*Assignment*: Go over the data below line by line, and state how many lines contain the string "post". Give the number only.

*Saved data entries*:

____

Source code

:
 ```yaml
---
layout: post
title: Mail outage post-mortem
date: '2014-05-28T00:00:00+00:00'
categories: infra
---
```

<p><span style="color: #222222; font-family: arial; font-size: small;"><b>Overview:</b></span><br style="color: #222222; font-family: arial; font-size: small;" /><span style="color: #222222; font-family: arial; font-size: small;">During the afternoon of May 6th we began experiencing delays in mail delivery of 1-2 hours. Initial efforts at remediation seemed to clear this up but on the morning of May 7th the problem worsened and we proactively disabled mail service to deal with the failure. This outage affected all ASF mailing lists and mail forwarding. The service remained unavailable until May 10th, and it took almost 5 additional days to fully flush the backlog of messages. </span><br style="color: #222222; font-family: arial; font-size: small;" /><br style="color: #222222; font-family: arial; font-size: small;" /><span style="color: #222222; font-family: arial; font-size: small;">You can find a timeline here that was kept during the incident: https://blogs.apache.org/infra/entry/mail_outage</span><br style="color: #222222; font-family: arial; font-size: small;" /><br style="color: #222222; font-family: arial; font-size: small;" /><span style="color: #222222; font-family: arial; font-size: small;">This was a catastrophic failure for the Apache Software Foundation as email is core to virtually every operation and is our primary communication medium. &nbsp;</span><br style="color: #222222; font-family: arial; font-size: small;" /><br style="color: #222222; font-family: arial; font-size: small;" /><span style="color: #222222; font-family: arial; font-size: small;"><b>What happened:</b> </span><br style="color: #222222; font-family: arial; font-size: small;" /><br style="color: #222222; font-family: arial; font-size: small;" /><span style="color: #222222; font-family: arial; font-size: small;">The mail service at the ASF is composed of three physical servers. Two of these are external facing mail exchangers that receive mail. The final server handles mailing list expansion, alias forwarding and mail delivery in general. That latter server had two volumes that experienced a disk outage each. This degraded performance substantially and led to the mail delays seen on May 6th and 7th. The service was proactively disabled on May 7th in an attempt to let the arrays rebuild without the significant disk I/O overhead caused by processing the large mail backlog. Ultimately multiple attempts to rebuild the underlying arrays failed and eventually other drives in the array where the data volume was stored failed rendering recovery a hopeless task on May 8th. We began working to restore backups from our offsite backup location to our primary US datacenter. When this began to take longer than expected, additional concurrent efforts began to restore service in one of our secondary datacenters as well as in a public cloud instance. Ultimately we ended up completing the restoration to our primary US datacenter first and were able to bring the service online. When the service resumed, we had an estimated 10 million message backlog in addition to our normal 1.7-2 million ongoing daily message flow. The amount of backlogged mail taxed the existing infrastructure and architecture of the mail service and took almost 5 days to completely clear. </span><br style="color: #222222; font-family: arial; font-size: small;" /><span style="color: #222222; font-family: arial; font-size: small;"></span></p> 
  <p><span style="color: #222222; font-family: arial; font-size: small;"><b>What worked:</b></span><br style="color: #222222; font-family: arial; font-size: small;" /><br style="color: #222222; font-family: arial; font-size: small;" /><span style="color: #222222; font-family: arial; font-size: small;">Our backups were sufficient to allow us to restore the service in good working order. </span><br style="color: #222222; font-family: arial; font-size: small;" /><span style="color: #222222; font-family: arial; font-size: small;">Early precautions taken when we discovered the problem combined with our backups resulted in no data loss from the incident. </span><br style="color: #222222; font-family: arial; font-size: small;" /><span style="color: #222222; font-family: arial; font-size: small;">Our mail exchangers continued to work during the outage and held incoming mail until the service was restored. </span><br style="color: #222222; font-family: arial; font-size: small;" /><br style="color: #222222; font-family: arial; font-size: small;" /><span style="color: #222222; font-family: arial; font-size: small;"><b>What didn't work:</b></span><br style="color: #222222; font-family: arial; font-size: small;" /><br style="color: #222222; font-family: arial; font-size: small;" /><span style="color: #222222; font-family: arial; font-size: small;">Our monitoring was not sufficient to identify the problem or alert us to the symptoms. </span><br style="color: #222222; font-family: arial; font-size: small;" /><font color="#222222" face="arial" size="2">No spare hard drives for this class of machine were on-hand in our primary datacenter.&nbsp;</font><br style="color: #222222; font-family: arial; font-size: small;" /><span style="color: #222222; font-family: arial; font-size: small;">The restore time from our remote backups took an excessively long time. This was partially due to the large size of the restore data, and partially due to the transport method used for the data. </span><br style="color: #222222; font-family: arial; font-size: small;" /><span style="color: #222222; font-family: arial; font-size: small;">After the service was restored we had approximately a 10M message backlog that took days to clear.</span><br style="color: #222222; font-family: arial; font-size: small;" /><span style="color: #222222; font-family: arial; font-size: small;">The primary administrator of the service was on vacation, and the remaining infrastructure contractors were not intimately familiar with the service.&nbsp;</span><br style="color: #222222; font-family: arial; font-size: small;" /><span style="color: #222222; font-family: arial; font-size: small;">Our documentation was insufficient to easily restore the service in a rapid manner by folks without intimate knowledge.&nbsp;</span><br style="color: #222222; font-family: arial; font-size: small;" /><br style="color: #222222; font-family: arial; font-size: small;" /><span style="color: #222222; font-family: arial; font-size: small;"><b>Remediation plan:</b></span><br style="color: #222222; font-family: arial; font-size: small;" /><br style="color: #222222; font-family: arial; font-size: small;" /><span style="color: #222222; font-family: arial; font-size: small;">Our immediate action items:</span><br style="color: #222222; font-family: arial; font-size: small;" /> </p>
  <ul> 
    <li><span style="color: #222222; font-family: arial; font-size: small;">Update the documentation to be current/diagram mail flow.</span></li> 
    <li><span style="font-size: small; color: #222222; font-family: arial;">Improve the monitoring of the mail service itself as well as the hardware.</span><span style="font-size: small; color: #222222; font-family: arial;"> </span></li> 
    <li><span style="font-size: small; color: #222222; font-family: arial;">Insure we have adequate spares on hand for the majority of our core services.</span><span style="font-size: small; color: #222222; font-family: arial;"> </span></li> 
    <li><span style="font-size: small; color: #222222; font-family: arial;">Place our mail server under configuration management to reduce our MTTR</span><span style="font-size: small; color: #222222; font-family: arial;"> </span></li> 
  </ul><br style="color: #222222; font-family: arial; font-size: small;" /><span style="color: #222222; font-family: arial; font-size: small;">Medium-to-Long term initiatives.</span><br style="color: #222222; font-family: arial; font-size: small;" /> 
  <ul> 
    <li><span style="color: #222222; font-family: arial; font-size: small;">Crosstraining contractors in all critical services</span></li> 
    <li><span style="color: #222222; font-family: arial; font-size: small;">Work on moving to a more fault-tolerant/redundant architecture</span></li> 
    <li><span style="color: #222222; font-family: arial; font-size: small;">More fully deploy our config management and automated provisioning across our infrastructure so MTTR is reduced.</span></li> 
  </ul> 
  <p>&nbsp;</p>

____

*Result*: 2